• [To do]
Going down the data below, set down exactly the line with "inverting the mass" and each line after it through the line with "bias (and conservation"; no other lines.
======== Given entries
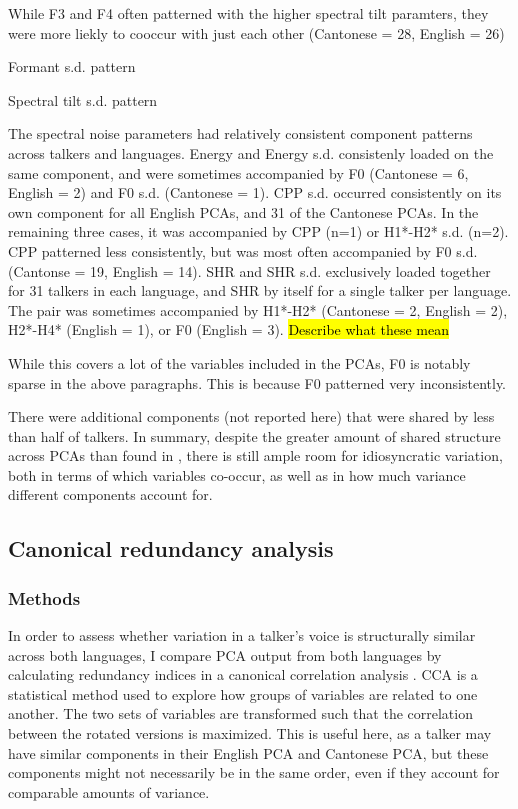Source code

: While F3 and F4 often patterned with the higher spectral tilt paramters, they were more liekly to cooccur with just each other (Cantonese = 28, English = 26)

Formant s.d. pattern

Spectral tilt s.d. pattern 

The spectral noise parameters had relatively consistent component patterns across talkers and languages. Energy and Energy s.d. consistenly loaded on the same component, and were sometimes accompanied by F0 (Cantonese = 6, English = 2) and F0 s.d. (Cantonese = 1). CPP s.d. occurred consistently on its own component for all English PCAs, and 31 of the Cantonese PCAs. In the remaining three cases, it was accompanied by CPP (n=1) or H1*-H2* s.d. (n=2). CPP patterned less consistently, but was most often accompanied by F0 s.d. (Cantonse = 19, English = 14). SHR and SHR s.d. exclusively loaded together for 31 talkers in each language, and SHR by itself for a single talker per language. The pair was sometimes accompanied by H1*-H2* (Cantonese = 2, English = 2), H2*-H4* (English = 1), or F0 (English = 3). \hl{Describe what these mean}


While this covers a lot of the variables included in the PCAs, F0 is notably sparse in the above paragraphs. This is because F0 patterned very inconsistently. %


There were additional components (not reported here) that were shared by less than half of talkers. In summary, despite the greater amount of shared structure across PCAs than found in \citet{lee_2019_acoustic}, there is still ample room for idiosyncratic variation, both in terms of which variables co-occur, as well as in how much variance different components account for. 

\subsection{Canonical redundancy analysis}\label{ch3:sec:cca}
\subsubsection{Methods}
In order to assess whether variation in a talker's voice is structurally similar across both languages, I compare PCA output from both languages by calculating redundancy indices in a canonical correlation analysis \citep[CCA][]{stewart_1968_canonical, jolliffe_2002_pca}.  CCA is a statistical method used to explore how groups of variables are related to one another. The two sets of variables are transformed such that the correlation between the rotated versions is maximized. This is useful here, as a talker may have similar components in their English PCA and Cantonese PCA, but these components might not necessarily be in the same order, even if they account for comparable amounts of variance.

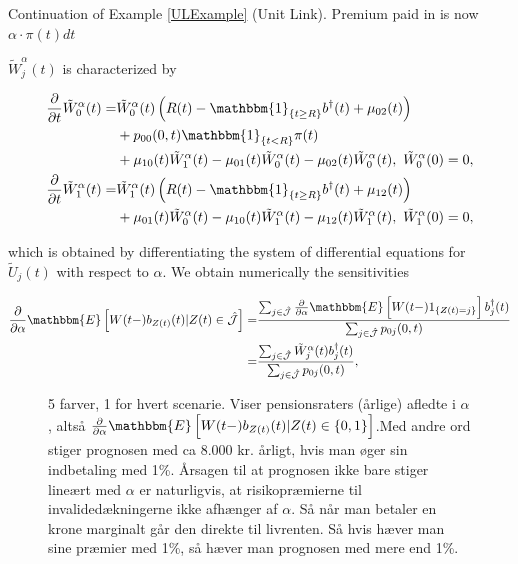 \documentclass{article}
\newcommand{\1}[1]{\mathbbm{1}_{\left\lbrace #1 \right\rbrace}}
\newcommand{\expec}[1][def]{\mathbbm{E} \left[ #1 \right]}
\theoremstyle{break}
\theoremstyle{remark}
\numberwithin{equation}{section}
\begin{document}
\begin{example}
Continuation of Example \ref{ULExample} (Unit Link). Premium paid in is now $\alpha \cdot \pi(t)dt$

$\tilde{W}_j^\alpha(t)$ is characterized by

\begin{align*}
\frac{\partial}{\partial t} \tilde{W}_0^\alpha(t) =& \tilde{W}_0^\alpha(t) \left( R(t) - \1{t \geq R} b^\dagger(t) + \mu_{02}(t) \right) \\
&+ p_{00}(0,t) \1{t<R} \pi(t) \\
&+ \mu_{10}(t) \tilde{W}_1^\alpha(t) - \mu_{01}(t) \tilde{W}_0^\alpha(t) - \mu_{02}(t) \tilde{W}_0^\alpha(t), \, \, \tilde{W}_0^\alpha(0) = 0, \\
\frac{\partial}{\partial t} \tilde{W}_1^\alpha(t) =& \tilde{W}_1^\alpha(t) \left( R(t) - \1{t \geq R} b^\dagger(t) + \mu_{12}(t) \right) \\
&+ \mu_{01}(t) \tilde{W}_0^\alpha(t) - \mu_{10}(t) \tilde{W}_1^\alpha(t) - \mu_{12}(t) \tilde{W}_1^\alpha(t), \, \, \tilde{W}_1^\alpha(0) = 0,
\end{align*}

which is obtained by differentiating the system of differential equations for $\tilde{U}_j(t)$ with respect to $\alpha$. We obtain numerically the sensitivities

\begin{align*}
\frac{\partial}{\partial \alpha} \expec[W(t-) b_{Z(t)}(t) | Z(t) \in \hat{\mathcal{J}}] =& \frac{\sum_{j \in \hat{\mathcal{J}}} \frac{\partial}{\partial \alpha} \expec[W(t-) 1_{\{Z(t)=j\}}] b_j^{\dagger}(t)}{\sum_{j \in \hat{\mathcal{J}}} p_{0j}(0,t)} \\
=& \frac{\sum_{j \in \hat{\mathcal{J}}} \tilde{W}_j^\alpha(t) b_j^{\dagger}(t)}{\sum_{j \in \hat{\mathcal{J}}} p_{0j}(0,t)},
\end{align*}

\begin{figure}[H]
	\caption{5 farver, 1 for hvert scenarie. Viser pensionsraters (årlige) afledte i $\alpha$, altså $\frac{\partial}{\partial \alpha} \expec[W(t-) b_{Z(t)}(t) | Z(t) \in \{0,1\}]$.Med andre ord stiger prognosen med ca 8.000 kr. årligt, hvis man øger sin indbetaling med 1\%. Årsagen til at prognosen ikke bare stiger lineært med $\alpha$ er naturligvis, at risikopræmierne til invalidedækningerne ikke afhænger af $\alpha$. Så når man betaler en krone marginalt går den direkte til livrenten. Så hvis hæver man sine præmier med 1\%, så hæver man prognosen med mere end 1\%.}
\end{figure}


\end{example}
\end{document}
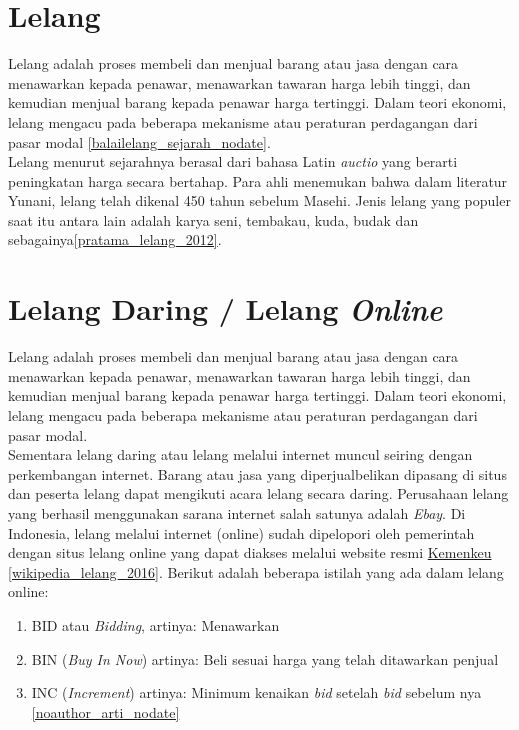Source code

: 	\section{Lelang}
	Lelang adalah proses membeli dan menjual barang atau jasa dengan cara menawarkan kepada penawar, menawarkan tawaran harga lebih tinggi, dan kemudian menjual barang kepada penawar harga tertinggi. Dalam teori ekonomi, lelang mengacu pada beberapa mekanisme atau peraturan perdagangan dari pasar modal \ref{balailelang_sejarah_nodate}.
	\\ \indent
	Lelang menurut sejarahnya berasal dari bahasa Latin \textit{auctio} yang berarti peningkatan harga secara bertahap. Para ahli menemukan bahwa dalam literatur Yunani, lelang telah dikenal 450 tahun sebelum Masehi. Jenis lelang yang populer saat itu antara lain adalah karya seni, tembakau, kuda, budak dan sebagainya\ref{pratama_lelang_2012}.
	   
	\section{Lelang Daring / Lelang \textit{Online}}
	Lelang adalah proses membeli dan menjual barang atau jasa dengan cara menawarkan kepada penawar, menawarkan tawaran harga lebih tinggi, dan kemudian menjual barang kepada penawar harga tertinggi. Dalam teori ekonomi, lelang mengacu pada beberapa mekanisme atau peraturan perdagangan dari pasar modal. \\
	Sementara lelang daring atau lelang melalui internet muncul seiring dengan perkembangan internet. Barang atau jasa yang diperjualbelikan dipasang di situs dan peserta lelang dapat mengikuti acara lelang secara daring. Perusahaan lelang yang berhasil menggunakan sarana internet salah satunya adalah \textit{Ebay}. Di Indonesia, lelang melalui internet (online) sudah dipelopori oleh pemerintah dengan situs lelang online yang dapat diakses melalui website resmi \href{https://www.lelangdjkn.kemenkeu.go.id}{Kemenkeu} \ref{wikipedia_lelang_2016}. 
	Berikut adalah beberapa istilah yang ada dalam lelang online:
	\begin{enumerate}
	      	\item BID atau \textit{Bidding}, artinya: Menawarkan
	      	\item BIN (\textit{Buy In Now}) artinya: Beli sesuai harga yang telah ditawarkan penjual
	      	\item INC (\textit{Increment}) artinya: Minimum kenaikan \textit{bid} setelah \textit{bid} sebelum nya \ref{noauthor_arti_nodate}
	\end{enumerate}


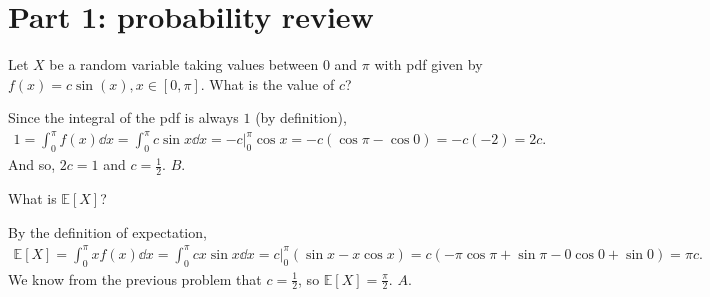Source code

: \documentclass[a4paper]{article}
\begin{document}
\section{Part 1: probability review}
\begin{Exercise}
	Let $X$ be a random variable taking values between $0$ and $\pi$ with pdf given by $f(x) = c\sin(x), x \in [0, \pi].$ What is the value of $c$?
\end{Exercise}
\begin{Solution}
	Since the integral of the pdf is always $1$ (by definition),
	\begin{align*}
		1 = \int_{0}^{\pi} f(x) \dd{x} = \int_{0}^{\pi} c \sin x \dd{x} = -c \Big|_{0}^{\pi} \cos x = -c (\cos \pi - \cos 0) = -c (-2) = 2c. 
	\end{align*}
	And so, $2c = 1$ and $c = \frac{1}{2}$. $\boxed{B}$.
\end{Solution}
\begin{Exercise}
	What is $\mathbb{E}[X]$?
\end{Exercise}
\begin{Solution}
	By the definition of expectation, 
	\begin{align*}
		\mathbb{E}[X] = \int_{0}^{\pi} x f(x) \dd{x} = \int_0^{\pi} c x \sin x \dd{x} = c \Big|_0^{\pi} \left( \sin x - x \cos x \right) = c (-\pi \cos \pi + \sin \pi - 0 \cos 0 + \sin 0) = \pi c.
	\end{align*}
	We know from the previous problem that $c = \frac{1}{2}$, so $\mathbb{E}[X] = \frac{\pi}{2}.$ $\boxed{A}$.
\end{Solution}
\end{document}
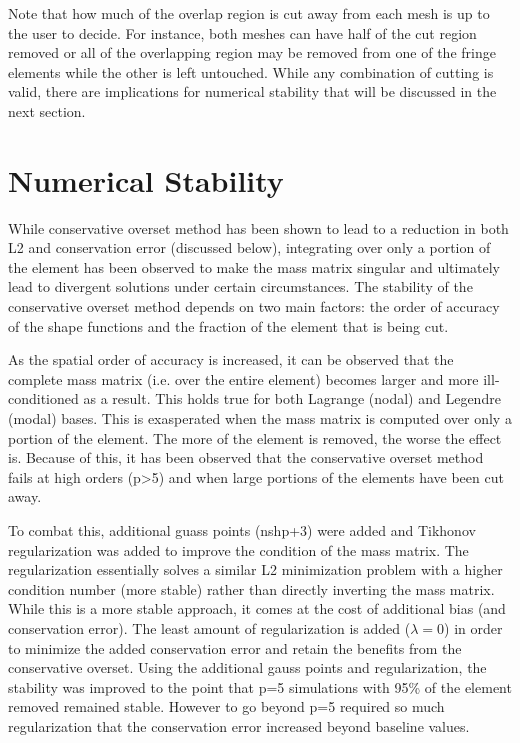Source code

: \documentclass[11pt]{article}
\begin{document}
Note that how much of the overlap region is cut away from each mesh is up to the user to decide. 
For instance, both meshes can have half of the cut region removed or all of the overlapping
region may be removed from one of the fringe elements while the other 
is left untouched. While any combination of cutting is valid, 
there are implications for numerical stability that will be discussed in the next section. 

\section{Numerical Stability}

While conservative overset method has been shown to lead to a reduction in both L2 and
conservation error (discussed below), integrating over only a portion of the element has been 
observed to make the mass matrix singular and ultimately lead to divergent solutions
under certain circumstances. The stability of the conservative overset method depends on two main
factors: the order of accuracy of the shape functions and the fraction of the element that
is being cut. 

As the spatial order of accuracy is increased, it can be observed that the complete mass matrix
(i.e. over the entire element) becomes larger and more ill-conditioned as a result. This holds
true for both Lagrange (nodal) and Legendre (modal) bases. This is exasperated when 
the mass matrix is computed over only a portion of the element. The more of the element is removed,
the worse the effect is. Because of this, it has been observed that the conservative overset
method fails at high orders (p>5) and when large portions of the elements have been cut away.

To combat this, additional guass points (nshp+3) were added and Tikhonov regularization was added to 
improve the condition of the mass matrix. The regularization essentially solves a similar
L2 minimization problem with a higher condition number (more stable) rather than directly
inverting the mass matrix. While this is a more stable approach, it comes at the cost of additional
bias (and conservation error). The least amount of regularization is added ($\lambda = 0$) in order 
to minimize the added conservation error and retain the benefits from the conservative overset. 
Using the additional gauss points and regularization, the stability was improved to the point that
p=5 simulations with 95\% of the element removed remained stable. However to go beyond p=5 required
so much regularization that the conservation error increased beyond baseline values. 
\end{document}
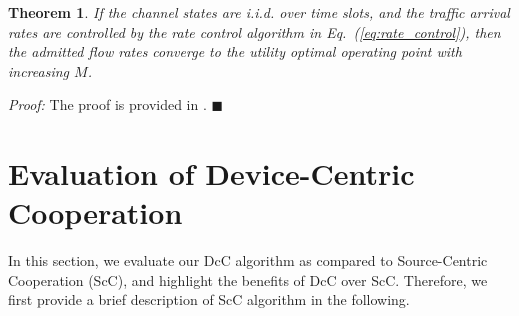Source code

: \documentclass[conference]{IEEEtran}
\newtheorem{theorem}{Theorem}
\begin{document}
\begin{theorem}\label{eec_theorem2}
If the channel states are i.i.d. over time slots, and the traffic arrival rates are controlled by the rate control algorithm in Eq.~(\ref{eq:rate_control}), then the admitted flow rates converge to the utility optimal operating point with increasing $M$.
\end{theorem}
{\em Proof:} The proof is provided in \cite{thisTechRep}.
$\blacksquare$

\section{\label{sec:DcC_vs_ScC} Evaluation of Device-Centric Cooperation}
In this section, we evaluate our DcC algorithm as compared to Source-Centric Cooperation (ScC), and highlight the benefits of DcC over ScC. Therefore, we first provide a brief description of ScC algorithm in the following.
\end{document}
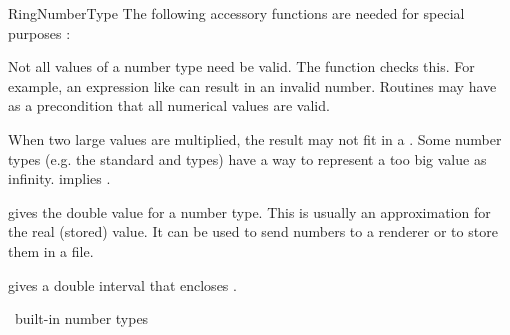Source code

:\begin{ccRefConcept}{RingNumberType}
The following accessory functions are needed for special purposes :

{Not all values of a number type need be valid. The function
 checks this. For example, an expression like
 can result in an invalid number. Routines may
have as a precondition that all numerical values are valid.}

{ When two large values are multiplied, the result may not fit in a
  . 
  Some number types (e.g. the standard  and  types)
  have a way to represent a too big value as infinity.
   implies .}

         {gives the double value for a number type.
          This is usually an approximation for the real (stored) value.
          It can be used to send numbers to a renderer or to store them 
          in a file.}

         {gives a double interval that encloses .}

\ccHasModels

\CC\ built-in number types \\
 \\
 \\
 \\
 \\
 \\
 \\
 \\
 \\
 \\
 \\
 \\

\ccSeeAlso
{} \\
 \\
 \\

\end{ccRefConcept}
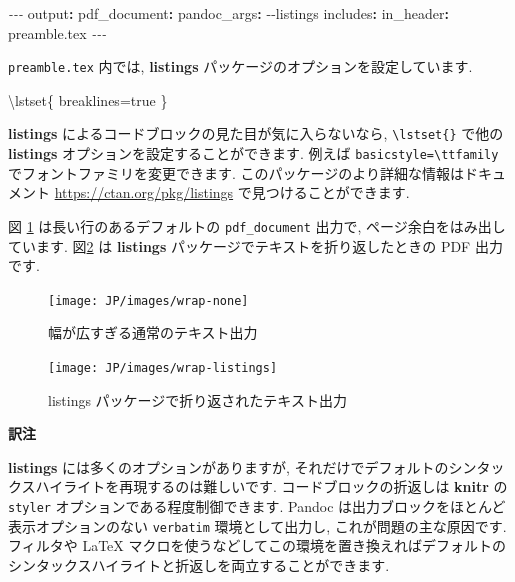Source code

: \documentclass[
  11pt,
  lualatex,ja=standard,jafont=noto]{bxjsreport}
\newenvironment{Shaded}{\begin{snugshade}}{\end{snugshade}}
\newcommand{\AttributeTok}[1]{\textcolor[rgb]{0.77,0.63,0.00}{#1}}
\newcommand{\FunctionTok}[1]{\textcolor[rgb]{0.00,0.00,0.00}{#1}}
\newcommand{\KeywordTok}[1]{\textcolor[rgb]{0.13,0.29,0.53}{\textbf{#1}}}
\newcommand{\NormalTok}[1]{#1}
\newcommand{\PreprocessorTok}[1]{\textcolor[rgb]{0.56,0.35,0.01}{\textit{#1}}}
\newenvironment{infobox}[1]{\begin{itemize}\renewcommand{\labelitemi}{\raisebox{-.7\height}[0pt][0pt]{%
  {\setkeys{Gin}{width=3em,keepaspectratio}\texttt{[image: \_latex/\_img/\#1]}}}}
  \setlength{\fboxsep}{1em}
  \begin{greyblock}
  \item
  }{\end{greyblock}\end{itemize}
}
\begin{document}
\begin{Shaded}
\begin{Highlighting}[]
\PreprocessorTok{{-}{-}{-}}
\FunctionTok{output}\KeywordTok{:}
\AttributeTok{  }\FunctionTok{pdf\_document}\KeywordTok{:}
\AttributeTok{    }\FunctionTok{pandoc\_args}\KeywordTok{:}\AttributeTok{ {-}{-}listings}
\AttributeTok{    }\FunctionTok{includes}\KeywordTok{:}
\AttributeTok{      }\FunctionTok{in\_header}\KeywordTok{:}\AttributeTok{ preamble.tex}
\PreprocessorTok{{-}{-}{-}}
\end{Highlighting}
\end{Shaded}

\texttt{preamble.tex} 内では, \textbf{listings} パッケージのオプションを設定しています.

\begin{Shaded}
\begin{Highlighting}[]
\FunctionTok{\textbackslash{}lstset}\NormalTok{\{}
\NormalTok{  breaklines=true}
\NormalTok{\}}
\end{Highlighting}
\end{Shaded}

\textbf{listings} によるコードブロックの見た目が気に入らないなら, \texttt{\textbackslash{}lstset\{\}} で他の \textbf{listings} オプションを設定することができます. 例えば \texttt{basicstyle=\textbackslash{}ttfamily} でフォントファミリを変更できます. このパッケージのより詳細な情報はドキュメント \url{https://ctan.org/pkg/listings} で見つけることができます.

図 \ref{fig:wrap-text-1} は長い行のあるデフォルトの \texttt{pdf\_document} 出力で, ページ余白をはみ出しています. 図\ref{fig:wrap-text-2} は \textbf{listings} パッケージでテキストを折り返したときの PDF 出力です.

\begin{figure}

{\centering \texttt{[image: JP/images/wrap-none]} 

}

\caption{幅が広すぎる通常のテキスト出力}\label{fig:wrap-text-1}
\end{figure}
\begin{figure}

{\centering \texttt{[image: JP/images/wrap-listings]} 

}

\caption{listings パッケージで折り返されたテキスト出力}\label{fig:wrap-text-2}
\end{figure}

\begin{infobox}{memo}
\textbf{訳注}

\textbf{listings} には多くのオプションがありますが, それだけでデフォルトのシンタックスハイライトを再現するのは難しいです. コードブロックの折返しは \textbf{knitr} の \texttt{styler} オプションである程度制御できます. Pandoc は出力ブロックをほとんど表示オプションのない \texttt{verbatim} 環境として出力し, これが問題の主な原因です. フィルタや LaTeX マクロを使うなどしてこの環境を置き換えればデフォルトのシンタックスハイライトと折返しを両立することができます.

\end{infobox}
\end{document}
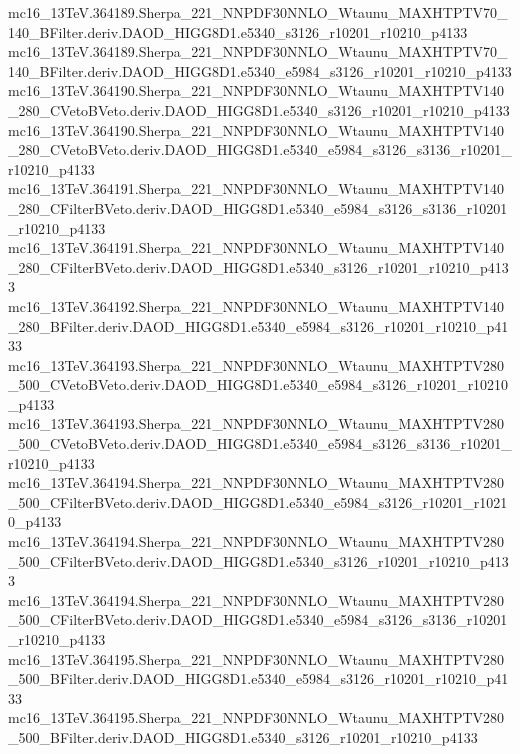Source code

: \begin{scriptsize}
mc16\_13TeV.364189.Sherpa\_221\_NNPDF30NNLO\_Wtaunu\_MAXHTPTV70\_140\_BFilter.deriv.DAOD\_HIGG8D1.e5340\_s3126\_r10201\_r10210\_p4133 \\
mc16\_13TeV.364189.Sherpa\_221\_NNPDF30NNLO\_Wtaunu\_MAXHTPTV70\_140\_BFilter.deriv.DAOD\_HIGG8D1.e5340\_e5984\_s3126\_r10201\_r10210\_p4133 \\
mc16\_13TeV.364190.Sherpa\_221\_NNPDF30NNLO\_Wtaunu\_MAXHTPTV140\_280\_CVetoBVeto.deriv.DAOD\_HIGG8D1.e5340\_s3126\_r10201\_r10210\_p4133 \\
mc16\_13TeV.364190.Sherpa\_221\_NNPDF30NNLO\_Wtaunu\_MAXHTPTV140\_280\_CVetoBVeto.deriv.DAOD\_HIGG8D1.e5340\_e5984\_s3126\_s3136\_r10201\_r10210\_p4133 \\
mc16\_13TeV.364191.Sherpa\_221\_NNPDF30NNLO\_Wtaunu\_MAXHTPTV140\_280\_CFilterBVeto.deriv.DAOD\_HIGG8D1.e5340\_e5984\_s3126\_s3136\_r10201\_r10210\_p4133 \\
mc16\_13TeV.364191.Sherpa\_221\_NNPDF30NNLO\_Wtaunu\_MAXHTPTV140\_280\_CFilterBVeto.deriv.DAOD\_HIGG8D1.e5340\_s3126\_r10201\_r10210\_p4133 \\
mc16\_13TeV.364192.Sherpa\_221\_NNPDF30NNLO\_Wtaunu\_MAXHTPTV140\_280\_BFilter.deriv.DAOD\_HIGG8D1.e5340\_e5984\_s3126\_r10201\_r10210\_p4133 \\
mc16\_13TeV.364193.Sherpa\_221\_NNPDF30NNLO\_Wtaunu\_MAXHTPTV280\_500\_CVetoBVeto.deriv.DAOD\_HIGG8D1.e5340\_e5984\_s3126\_r10201\_r10210\_p4133 \\
mc16\_13TeV.364193.Sherpa\_221\_NNPDF30NNLO\_Wtaunu\_MAXHTPTV280\_500\_CVetoBVeto.deriv.DAOD\_HIGG8D1.e5340\_e5984\_s3126\_s3136\_r10201\_r10210\_p4133 \\
mc16\_13TeV.364194.Sherpa\_221\_NNPDF30NNLO\_Wtaunu\_MAXHTPTV280\_500\_CFilterBVeto.deriv.DAOD\_HIGG8D1.e5340\_e5984\_s3126\_r10201\_r10210\_p4133 \\
mc16\_13TeV.364194.Sherpa\_221\_NNPDF30NNLO\_Wtaunu\_MAXHTPTV280\_500\_CFilterBVeto.deriv.DAOD\_HIGG8D1.e5340\_s3126\_r10201\_r10210\_p4133 \\
mc16\_13TeV.364194.Sherpa\_221\_NNPDF30NNLO\_Wtaunu\_MAXHTPTV280\_500\_CFilterBVeto.deriv.DAOD\_HIGG8D1.e5340\_e5984\_s3126\_s3136\_r10201\_r10210\_p4133 \\
mc16\_13TeV.364195.Sherpa\_221\_NNPDF30NNLO\_Wtaunu\_MAXHTPTV280\_500\_BFilter.deriv.DAOD\_HIGG8D1.e5340\_e5984\_s3126\_r10201\_r10210\_p4133 \\
mc16\_13TeV.364195.Sherpa\_221\_NNPDF30NNLO\_Wtaunu\_MAXHTPTV280\_500\_BFilter.deriv.DAOD\_HIGG8D1.e5340\_s3126\_r10201\_r10210\_p4133 \\

\end{scriptsize}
================
• [Completed exercise]
inverting the mass matrix. While this is a more stable approach, it comes at the cost of additional
bias (and conservation error). The least amount of regularization is added ($\lambda = 0$) in order 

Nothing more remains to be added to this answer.